Your objective:
Only the lines from the one containing "integral. If \(p(u)\)" through the one containing "explore complexity of predictors vs latent GP" should be printed, exactly as they appear below, with both ends included.

Dataset records:
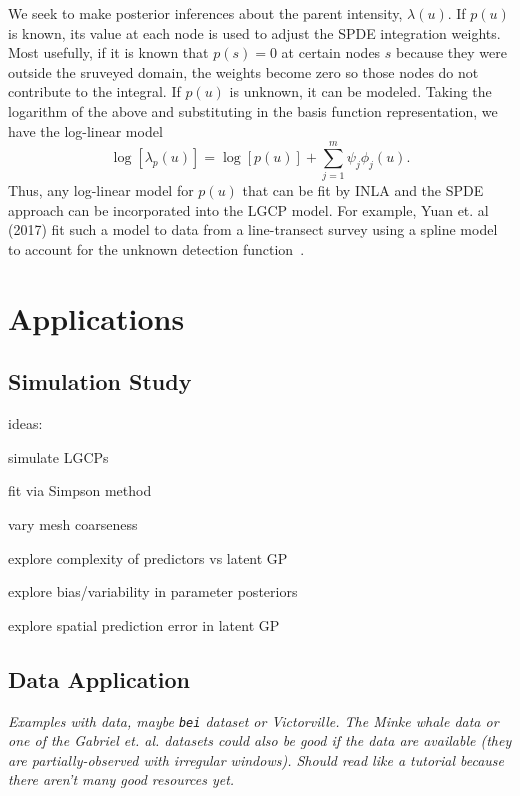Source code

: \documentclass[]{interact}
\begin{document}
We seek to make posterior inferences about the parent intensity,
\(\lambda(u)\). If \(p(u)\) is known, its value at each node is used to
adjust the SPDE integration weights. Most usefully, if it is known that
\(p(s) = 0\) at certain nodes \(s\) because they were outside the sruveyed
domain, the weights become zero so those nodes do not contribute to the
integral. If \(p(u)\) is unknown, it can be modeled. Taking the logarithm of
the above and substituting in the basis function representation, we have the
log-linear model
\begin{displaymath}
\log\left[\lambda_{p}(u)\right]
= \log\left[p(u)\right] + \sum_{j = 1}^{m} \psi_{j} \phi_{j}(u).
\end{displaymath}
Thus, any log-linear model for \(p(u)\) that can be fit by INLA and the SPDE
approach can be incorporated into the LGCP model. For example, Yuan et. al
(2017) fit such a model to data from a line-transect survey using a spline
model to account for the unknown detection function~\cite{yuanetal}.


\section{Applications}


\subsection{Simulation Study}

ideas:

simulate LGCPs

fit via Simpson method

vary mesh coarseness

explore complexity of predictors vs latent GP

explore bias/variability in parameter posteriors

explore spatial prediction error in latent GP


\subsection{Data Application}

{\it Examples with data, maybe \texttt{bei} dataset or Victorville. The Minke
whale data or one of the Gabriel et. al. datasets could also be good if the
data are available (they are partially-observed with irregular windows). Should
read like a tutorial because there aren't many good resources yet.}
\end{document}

Response:
integral. If \(p(u)\) is unknown, it can be modeled. Taking the logarithm of
the above and substituting in the basis function representation, we have the
log-linear model
\begin{displaymath}
\log\left[\lambda_{p}(u)\right]
= \log\left[p(u)\right] + \sum_{j = 1}^{m} \psi_{j} \phi_{j}(u).
\end{displaymath}
Thus, any log-linear model for \(p(u)\) that can be fit by INLA and the SPDE
approach can be incorporated into the LGCP model. For example, Yuan et. al
(2017) fit such a model to data from a line-transect survey using a spline
model to account for the unknown detection function~\cite{yuanetal}.


\section{Applications}


\subsection{Simulation Study}

ideas:

simulate LGCPs

fit via Simpson method

vary mesh coarseness

explore complexity of predictors vs latent GP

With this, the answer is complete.